The Cleveland Browns would be better served to work with their own wide receivers than to waste time and money in free agency.
The Cleveland Browns have put a considerable amount of work into the offensive side of the ball since the close of the 2016 NFL season.
The team rebuilt the offensive line with the signing of free agents JC Tretter and Kevin Zeitler, added athletic tight end David Njoku in the draft, took another stab at fixing the quarterback problem with the selection of DeShone Kizer, and kept the backfield tandem of Isaiah Crowell and Duke Johnson together for at least another season.
The one area that the Browns neglected – for lack of a better term – was the wide receiver position.
Cleveland “lost” wide receiver Terrelle Pryor in free agency after he chose to take less money with the Washington Redskins, replacing him with veteran Kenny Britt, who was the fifth-best free agent available, according to Pro Football Focus. (Interestingly, Britt’s season grade of 74.6 was not that far off of Pryor’s grade of 78.6).

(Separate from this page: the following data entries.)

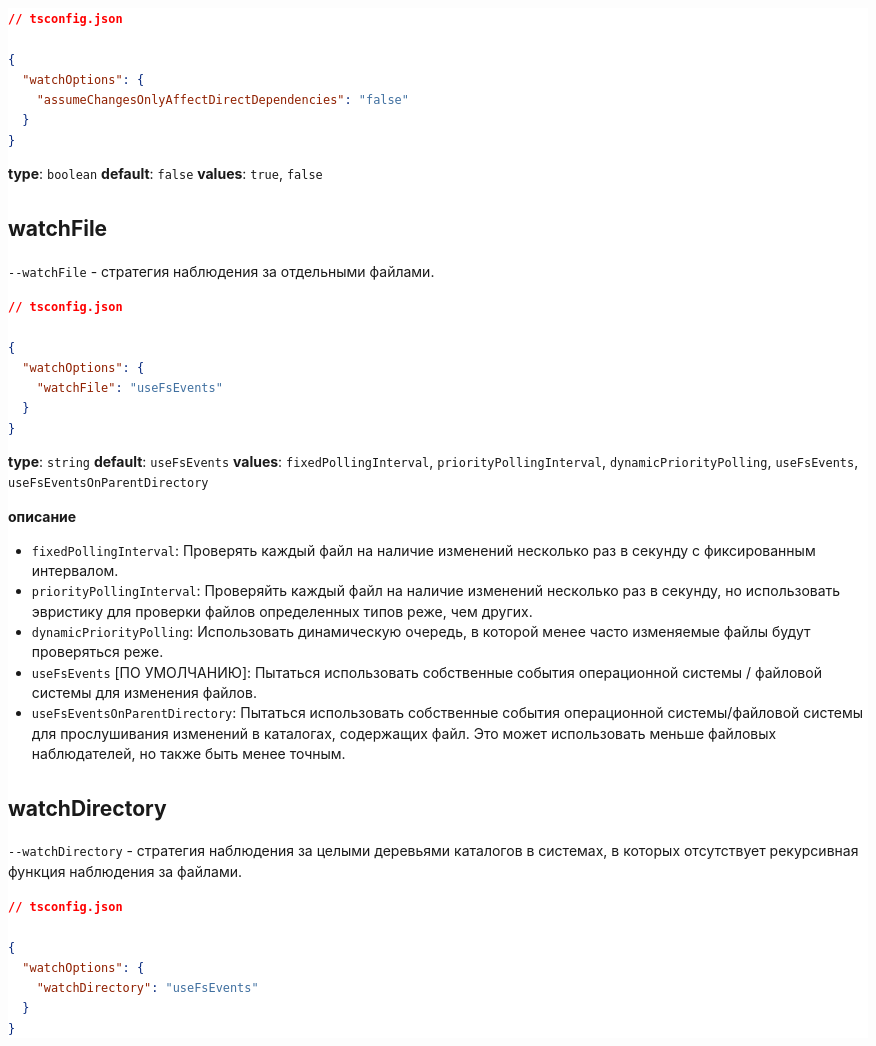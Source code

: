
 ```json
// tsconfig.json

{
  "watchOptions": {
    "assumeChangesOnlyAffectDirectDependencies": "false"
  }
}
```

**type**: `boolean`
**default**: `false`
**values**: `true`, `false`

## watchFile

`--watchFile` - стратегия наблюдения за отдельными файлами.

```json
// tsconfig.json

{
  "watchOptions": {
    "watchFile": "useFsEvents"
  }
}
```

**type**: `string`
**default**: `useFsEvents`
**values**: `fixedPollingInterval`, `priorityPollingInterval`, `dynamicPriorityPolling`, `useFsEvents`, `useFsEventsOnParentDirectory`

**описание**

- `fixedPollingInterval`: Проверять каждый файл на наличие изменений несколько раз в секунду с фиксированным интервалом.
- `priorityPollingInterval`: Проверяйть каждый файл на наличие изменений несколько раз в секунду, но использовать эвристику для проверки файлов определенных типов реже, чем других.
- `dynamicPriorityPolling`: Использовать динамическую очередь, в которой менее часто изменяемые файлы будут проверяться реже.
- `useFsEvents` [ПО УМОЛЧАНИЮ]: Пытаться использовать собственные события операционной системы / файловой системы для изменения файлов.
- `useFsEventsOnParentDirectory`: Пытаться использовать собственные события операционной системы/файловой системы для прослушивания изменений в каталогах, содержащих файл. Это может использовать меньше файловых наблюдателей, но также быть менее точным.

## watchDirectory

`--watchDirectory` - стратегия наблюдения за целыми деревьями каталогов в системах, в которых отсутствует рекурсивная функция наблюдения за файлами.

```json
// tsconfig.json

{
  "watchOptions": {
    "watchDirectory": "useFsEvents"
  }
}
```


  [key: string]: any
  [key: string]: any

The Browns also return the quartet of wide receivers selected in last year’s draft, a group that starts with Corey Coleman and included Ricardo Louis, Rashard Higgins and Jordan Payton.
It is a solid, if mostly unspectacular and unproven position group, which has led to some to claim that the Browns must “do something” before the start of the regular season.
But bringing in a free agent wide receiver at this point would be foolish on the part of the Browns.
After multiple rounds of free agency in the past two months, if a player is still unsigned my mid-May there is usually a reason for it – and that reason is generally not a positive one.
The names tossed around most frequently as the “best available” wide receivers include 36-year-old Anquan Boldin, Eddie Royal (31), Stevie Johnson (31), Victor Cruz (30) and Vincent Jackson (34).
Of that group, Boldin is the only one who had anything resembling a solid season in 2016 as he finished with 67 receptions for 584 yards and eight touchdowns for the Detroit Lions.
As for the rest? Johnson last played in 2015 and only appeared in 23 total games in the 2014 and 2015 seasons. Royal played in just nine games last season with the Chicago Bears, Cruz has an injury history after playing in just six games in 2014 and missing all of 2015, and Jackson had just 48 total receptions in 2015 and 2016.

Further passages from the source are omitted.